Virtual as well as real life agents executing and receiving tasks and missions in the Core System
An agent is a unit that can receive and perform tasks/missions received from other agents and services in the Core System. Agents can provide the Core System with information to be shared between agents and services. The agents are categorized into four levels based on their capability of acting autonomously.
Level 1 agents are usually sensors and are recognized through their capability to gather and publish data while lacking the capability of performing actions.
Level 2 agents have Level 1 capabilities, and are able to act on tasks that they are given. They also have the capacity to plan the path that they are given, thus performing at some level of autonomy.
Level 3 agents have the same capabilities as level 2 agents, however level 3 agents are combined with a cloud service that can extract information about missions and tasks from the agents. This results in the capacity to coordinate agents through a subsystem, by receiving a defined mission (which agent is performing the task, and a mission goal) from a user. The subsystem then sends the tasks to the defined agent and monitors the mission as it is executed and determine when or if a mission was executed successfully.
Level 4 agents have the same capabilities as a level 2 agents. They are also, like level 3 agents, combined with a cloud service. However, unlike level 3 agents, the missions that the agents receive do not have defined tasks, while still having a defined mission goal. This means that the level 3 agents have defined tasks to reach the goal, but the level 4 agents do not get specific tasks. It is instead the subsystem that decides and plans what tasks should be executed in order for the mission to reach its goal. A resource API is implemented, which enables the cloud service to ask for information about agents such as availability and other properties, such as capabilities and agent type, that effects the decision of which agent is suitable to perform a task when planning a mission.

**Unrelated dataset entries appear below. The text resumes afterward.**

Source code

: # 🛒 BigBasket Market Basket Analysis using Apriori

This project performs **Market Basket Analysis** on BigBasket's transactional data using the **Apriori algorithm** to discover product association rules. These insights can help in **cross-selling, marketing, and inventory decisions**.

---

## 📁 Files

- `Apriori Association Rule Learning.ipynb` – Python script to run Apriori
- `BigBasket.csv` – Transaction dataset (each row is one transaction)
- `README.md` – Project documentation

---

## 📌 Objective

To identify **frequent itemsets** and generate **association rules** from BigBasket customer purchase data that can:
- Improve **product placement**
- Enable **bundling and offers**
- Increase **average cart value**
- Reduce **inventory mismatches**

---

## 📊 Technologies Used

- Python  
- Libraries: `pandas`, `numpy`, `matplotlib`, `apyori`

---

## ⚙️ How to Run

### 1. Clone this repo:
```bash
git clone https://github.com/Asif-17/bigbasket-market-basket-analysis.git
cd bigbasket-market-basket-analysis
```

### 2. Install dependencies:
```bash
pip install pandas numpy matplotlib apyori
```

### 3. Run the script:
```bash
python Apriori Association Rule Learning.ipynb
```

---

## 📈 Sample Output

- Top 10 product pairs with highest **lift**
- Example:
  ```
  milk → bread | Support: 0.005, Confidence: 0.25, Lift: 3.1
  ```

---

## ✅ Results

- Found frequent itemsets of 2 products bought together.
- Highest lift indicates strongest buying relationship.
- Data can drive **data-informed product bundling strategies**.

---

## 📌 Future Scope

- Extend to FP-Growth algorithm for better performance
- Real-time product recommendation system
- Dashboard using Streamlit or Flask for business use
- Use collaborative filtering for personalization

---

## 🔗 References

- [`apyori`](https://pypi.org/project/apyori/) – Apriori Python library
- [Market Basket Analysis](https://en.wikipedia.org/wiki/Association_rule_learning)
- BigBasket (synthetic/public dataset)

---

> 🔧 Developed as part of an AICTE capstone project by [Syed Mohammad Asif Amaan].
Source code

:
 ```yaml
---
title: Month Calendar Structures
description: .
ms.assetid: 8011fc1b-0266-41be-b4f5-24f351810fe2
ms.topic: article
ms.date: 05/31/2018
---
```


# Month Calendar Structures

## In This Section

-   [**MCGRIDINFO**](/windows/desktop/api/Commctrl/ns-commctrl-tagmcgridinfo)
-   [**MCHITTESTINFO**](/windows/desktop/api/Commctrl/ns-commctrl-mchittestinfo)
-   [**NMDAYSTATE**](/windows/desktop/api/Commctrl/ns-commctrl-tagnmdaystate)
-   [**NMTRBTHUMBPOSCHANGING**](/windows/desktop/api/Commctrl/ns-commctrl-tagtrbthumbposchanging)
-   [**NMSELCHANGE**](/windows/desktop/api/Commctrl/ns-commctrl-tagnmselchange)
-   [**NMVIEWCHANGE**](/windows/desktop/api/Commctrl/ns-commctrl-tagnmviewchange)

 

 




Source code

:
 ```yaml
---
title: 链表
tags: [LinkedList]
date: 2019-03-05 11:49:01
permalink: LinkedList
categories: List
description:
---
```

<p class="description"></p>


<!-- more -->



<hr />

A central aspect of the core system are the agents, both simulated and real, that are integrated into the system. To support users there are code examples demonstrating how simple agents can be integrated into the arena map and the integration map. The agents are classified as simple since they can perform simple task, but do not have any logic beyond that. The code examples are available in the GitHub repo that is linked below.
Anomaly Detector Agent
The Anomaly Detector Agent can be used for surveillance purposes and in search and rescue scenarios for example. In the Arena map the Anomaly Detector Agent makes it possible to continuously search an area for pre-selected Point Of Interest (POI) types. This is done by giving the Anomaly Detector Agent the task of searching for specific POI types in a selected area. If a POI of that selected type is detected, the Anomaly Detector Agent will publish an anomaly to MQTT, and a warning will be visible in the Arena map. This makes it possible for an operator to act on the warning.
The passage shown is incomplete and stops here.